== Work request ==
Please repeat every record below exactly as written, but leave out the pictures.
##### Input records
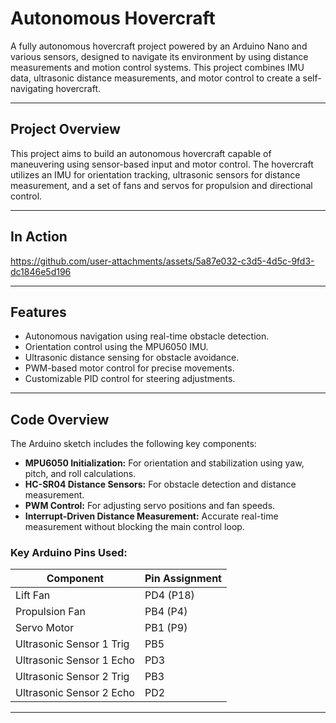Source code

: # Autonomous Hovercraft

A fully autonomous hovercraft project powered by an Arduino Nano and various sensors, designed to navigate its environment by using distance measurements and motion control systems. This project combines IMU data, ultrasonic distance measurements, and motor control to create a self-navigating hovercraft.

---

## Project Overview
This project aims to build an autonomous hovercraft capable of maneuvering using sensor-based input and motor control. The hovercraft utilizes an IMU for orientation tracking, ultrasonic sensors for distance measurement, and a set of fans and servos for propulsion and directional control.

---

## In Action

https://github.com/user-attachments/assets/5a87e032-c3d5-4d5c-9fd3-dc1846e5d196

---

## Features
- Autonomous navigation using real-time obstacle detection.
- Orientation control using the MPU6050 IMU.
- Ultrasonic distance sensing for obstacle avoidance.
- PWM-based motor control for precise movements.
- Customizable PID control for steering adjustments.

---


## Code Overview

The Arduino sketch includes the following key components:

- **MPU6050 Initialization:** For orientation and stabilization using yaw, pitch, and roll calculations.
- **HC-SR04 Distance Sensors:** For obstacle detection and distance measurement.
- **PWM Control:** For adjusting servo positions and fan speeds.
- **Interrupt-Driven Distance Measurement:** Accurate real-time measurement without blocking the main control loop.

### Key Arduino Pins Used:
| Component       | Pin Assignment |
|-----------------|----------------|
| Lift Fan        | PD4 (P18)      |
| Propulsion Fan  | PB4 (P4)       |
| Servo Motor     | PB1 (P9)       |
| Ultrasonic Sensor 1 Trig | PB5   |
| Ultrasonic Sensor 1 Echo | PD3   |
| Ultrasonic Sensor 2 Trig | PB3   |
| Ultrasonic Sensor 2 Echo | PD2   |

---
##########
== Response to the exercise ==
Source code

: # Autonomous Hovercraft

A fully autonomous hovercraft project powered by an Arduino Nano and various sensors, designed to navigate its environment by using distance measurements and motion control systems. This project combines IMU data, ultrasonic distance measurements, and motor control to create a self-navigating hovercraft.

---

## Project Overview
This project aims to build an autonomous hovercraft capable of maneuvering using sensor-based input and motor control. The hovercraft utilizes an IMU for orientation tracking, ultrasonic sensors for distance measurement, and a set of fans and servos for propulsion and directional control.

---

## In Action

https://github.com/user-attachments/assets/5a87e032-c3d5-4d5c-9fd3-dc1846e5d196

---

## Features
- Autonomous navigation using real-time obstacle detection.
- Orientation control using the MPU6050 IMU.
- Ultrasonic distance sensing for obstacle avoidance.
- PWM-based motor control for precise movements.
- Customizable PID control for steering adjustments.

---


## Code Overview

The Arduino sketch includes the following key components:

- **MPU6050 Initialization:** For orientation and stabilization using yaw, pitch, and roll calculations.
- **HC-SR04 Distance Sensors:** For obstacle detection and distance measurement.
- **PWM Control:** For adjusting servo positions and fan speeds.
- **Interrupt-Driven Distance Measurement:** Accurate real-time measurement without blocking the main control loop.

### Key Arduino Pins Used:
| Component       | Pin Assignment |
|-----------------|----------------|
| Lift Fan        | PD4 (P18)      |
| Propulsion Fan  | PB4 (P4)       |
| Servo Motor     | PB1 (P9)       |
| Ultrasonic Sensor 1 Trig | PB5   |
| Ultrasonic Sensor 1 Echo | PD3   |
| Ultrasonic Sensor 2 Trig | PB3   |
| Ultrasonic Sensor 2 Echo | PD2   |

---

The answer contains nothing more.